Work task:
Word for word, reproduce the data that follows.

(Beginning of The data)

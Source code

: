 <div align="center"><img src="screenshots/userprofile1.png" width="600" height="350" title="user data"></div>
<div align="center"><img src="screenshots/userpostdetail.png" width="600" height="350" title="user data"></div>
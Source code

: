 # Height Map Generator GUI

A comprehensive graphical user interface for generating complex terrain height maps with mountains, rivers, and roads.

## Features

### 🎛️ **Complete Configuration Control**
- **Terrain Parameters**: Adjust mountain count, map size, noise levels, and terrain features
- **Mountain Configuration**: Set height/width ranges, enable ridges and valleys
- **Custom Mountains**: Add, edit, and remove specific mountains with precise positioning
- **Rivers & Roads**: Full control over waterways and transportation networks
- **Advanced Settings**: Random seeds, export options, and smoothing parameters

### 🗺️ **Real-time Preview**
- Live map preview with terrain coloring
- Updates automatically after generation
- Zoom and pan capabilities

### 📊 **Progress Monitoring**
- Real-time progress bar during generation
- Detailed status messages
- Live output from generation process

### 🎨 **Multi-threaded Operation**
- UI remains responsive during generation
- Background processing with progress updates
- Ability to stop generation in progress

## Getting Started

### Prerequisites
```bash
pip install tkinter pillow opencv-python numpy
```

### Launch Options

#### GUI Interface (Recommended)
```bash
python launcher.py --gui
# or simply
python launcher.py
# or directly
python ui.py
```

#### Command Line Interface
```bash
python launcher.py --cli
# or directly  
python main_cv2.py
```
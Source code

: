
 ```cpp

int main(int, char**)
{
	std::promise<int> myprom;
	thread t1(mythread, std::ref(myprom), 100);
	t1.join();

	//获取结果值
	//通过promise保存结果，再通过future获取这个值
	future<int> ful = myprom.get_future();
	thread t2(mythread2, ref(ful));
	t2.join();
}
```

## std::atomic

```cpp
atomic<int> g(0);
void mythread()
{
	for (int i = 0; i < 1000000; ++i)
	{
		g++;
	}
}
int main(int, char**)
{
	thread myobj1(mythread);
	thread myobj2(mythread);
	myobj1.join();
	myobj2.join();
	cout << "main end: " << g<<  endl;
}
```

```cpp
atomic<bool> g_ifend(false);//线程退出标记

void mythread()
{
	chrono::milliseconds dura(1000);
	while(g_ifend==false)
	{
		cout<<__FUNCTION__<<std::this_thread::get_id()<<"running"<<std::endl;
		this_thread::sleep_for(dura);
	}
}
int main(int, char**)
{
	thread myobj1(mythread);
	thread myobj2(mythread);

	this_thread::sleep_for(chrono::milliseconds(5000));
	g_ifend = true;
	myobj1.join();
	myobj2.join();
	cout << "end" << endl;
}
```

(End of The data)

Output:
Source code

: <div align="center"><img src="screenshots/userprofile1.png" width="600" height="350" title="user data"></div>
<div align="center"><img src="screenshots/userpostdetail.png" width="600" height="350" title="user data"></div>
Source code

: # Height Map Generator GUI

A comprehensive graphical user interface for generating complex terrain height maps with mountains, rivers, and roads.

## Features

### 🎛️ **Complete Configuration Control**
- **Terrain Parameters**: Adjust mountain count, map size, noise levels, and terrain features
- **Mountain Configuration**: Set height/width ranges, enable ridges and valleys
- **Custom Mountains**: Add, edit, and remove specific mountains with precise positioning
- **Rivers & Roads**: Full control over waterways and transportation networks
- **Advanced Settings**: Random seeds, export options, and smoothing parameters

### 🗺️ **Real-time Preview**
- Live map preview with terrain coloring
- Updates automatically after generation
- Zoom and pan capabilities

### 📊 **Progress Monitoring**
- Real-time progress bar during generation
- Detailed status messages
- Live output from generation process

### 🎨 **Multi-threaded Operation**
- UI remains responsive during generation
- Background processing with progress updates
- Ability to stop generation in progress

## Getting Started

### Prerequisites
```bash
pip install tkinter pillow opencv-python numpy
```

### Launch Options

#### GUI Interface (Recommended)
```bash
python launcher.py --gui
# or simply
python launcher.py
# or directly
python ui.py
```

#### Command Line Interface
```bash
python launcher.py --cli
# or directly  
python main_cv2.py
```
Source code

:
 ```cpp

int main(int, char**)
{
	std::promise<int> myprom;
	thread t1(mythread, std::ref(myprom), 100);
	t1.join();

	//获取结果值
	//通过promise保存结果，再通过future获取这个值
	future<int> ful = myprom.get_future();
	thread t2(mythread2, ref(ful));
	t2.join();
}
```

## std::atomic

```cpp
atomic<int> g(0);
void mythread()
{
	for (int i = 0; i < 1000000; ++i)
	{
		g++;
	}
}
int main(int, char**)
{
	thread myobj1(mythread);
	thread myobj2(mythread);
	myobj1.join();
	myobj2.join();
	cout << "main end: " << g<<  endl;
}
```

```cpp
atomic<bool> g_ifend(false);//线程退出标记

void mythread()
{
	chrono::milliseconds dura(1000);
	while(g_ifend==false)
	{
		cout<<__FUNCTION__<<std::this_thread::get_id()<<"running"<<std::endl;
		this_thread::sleep_for(dura);
	}
}
int main(int, char**)
{
	thread myobj1(mythread);
	thread myobj2(mythread);

	this_thread::sleep_for(chrono::milliseconds(5000));
	g_ifend = true;
	myobj1.join();
	myobj2.join();
	cout << "end" << endl;
}
```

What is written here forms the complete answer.